Prima delle conclusioni, sono state presentate tre opere segno nate dall’esperienza e dall’impegno della Caritas diocesana: il progetto O.A.S.I., gestito dalla Fondazione “Città Solidale”, impegnata in numerosi ambiti dell’accoglienza e dell’inclusione sociale; il Centro d’Accoglienza Sant’Antonio, che offre numerosi servizi a favore delle persone in situazione di grave marginalità; il Centro Oikos, che si occupa dello sviluppo umano integrale dei giovani, promuovendo percorsi di formazione, crescita e promozione giovanile in una prospettiva integrale.

Non solo servizi, ma espressioni vive di una comunità che si prende cura dei più fragili, segni concreti e visibili di una Chiesa che si fa prossima e responsabile.

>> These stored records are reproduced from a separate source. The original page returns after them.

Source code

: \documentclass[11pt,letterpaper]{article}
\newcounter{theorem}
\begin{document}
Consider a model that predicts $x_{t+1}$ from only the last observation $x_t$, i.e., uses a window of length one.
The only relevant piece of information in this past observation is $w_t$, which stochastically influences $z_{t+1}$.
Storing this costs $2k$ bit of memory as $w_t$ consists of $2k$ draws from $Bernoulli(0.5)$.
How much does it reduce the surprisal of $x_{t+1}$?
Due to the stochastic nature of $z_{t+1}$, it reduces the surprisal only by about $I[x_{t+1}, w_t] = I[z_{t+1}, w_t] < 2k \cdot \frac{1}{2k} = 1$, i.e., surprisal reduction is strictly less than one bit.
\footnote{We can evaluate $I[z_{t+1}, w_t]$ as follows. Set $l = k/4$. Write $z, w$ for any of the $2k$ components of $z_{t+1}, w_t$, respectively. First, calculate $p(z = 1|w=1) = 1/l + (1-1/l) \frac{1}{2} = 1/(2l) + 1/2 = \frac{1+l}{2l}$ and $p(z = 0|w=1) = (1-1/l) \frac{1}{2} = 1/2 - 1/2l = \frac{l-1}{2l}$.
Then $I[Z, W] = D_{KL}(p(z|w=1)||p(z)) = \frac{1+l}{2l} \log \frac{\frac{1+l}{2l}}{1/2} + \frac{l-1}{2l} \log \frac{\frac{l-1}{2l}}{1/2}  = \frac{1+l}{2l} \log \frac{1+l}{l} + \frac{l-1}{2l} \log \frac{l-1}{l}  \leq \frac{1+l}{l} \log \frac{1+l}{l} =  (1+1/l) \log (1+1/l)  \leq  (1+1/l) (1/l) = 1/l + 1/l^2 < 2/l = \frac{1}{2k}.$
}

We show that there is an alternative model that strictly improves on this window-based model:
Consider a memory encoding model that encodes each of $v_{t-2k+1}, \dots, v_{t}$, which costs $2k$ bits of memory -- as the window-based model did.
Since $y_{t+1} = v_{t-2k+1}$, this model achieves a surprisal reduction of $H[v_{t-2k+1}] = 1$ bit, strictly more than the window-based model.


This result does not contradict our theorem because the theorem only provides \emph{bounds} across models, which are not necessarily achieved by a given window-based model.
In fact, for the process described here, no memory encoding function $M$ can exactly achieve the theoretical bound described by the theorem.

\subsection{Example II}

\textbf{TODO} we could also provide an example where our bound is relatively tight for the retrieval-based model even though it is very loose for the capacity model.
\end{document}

A concludere i lavori è stato l’Arcivescovo, che ha ribadito l’identità della Caritas come espressione della comunità cristiana tutta, non delegabile a pochi. Le opere di carità rappresentano un segno di una comunità cristiana e devono essere considerate come responsabilità condivisa. Ha sottolineato l’importanza di tenere insieme liturgia, catechesi e carità, come tre dimensioni essenziali e comunicanti della vita ecclesiale. Ha ribadito l’importanza del rapporto con le Istituzioni, alle quali non bisogna sostituirsi, ma la Caritas, anche – e soprattutto – attraverso le parrocchie, può fare da “osservatorio” per le necessità (da qui la necessità di istituire l’Osservatorio delle povertà e delle risorse). Ha rilanciato infine la necessità di fare rete, formarsi e camminare insieme, facendo del Convegno un appuntamento fisso per la diocesi.

La giornata si è conclusa con un pranzo condiviso nel refettorio del Seminario, dove i partecipanti hanno potuto continuare la conoscenza reciproca, lo scambio di esperienze e la fraternità vissuta. Un ulteriore segno di quella comunità concreta e accogliente che la Caritas si impegna ogni giorno a costruire.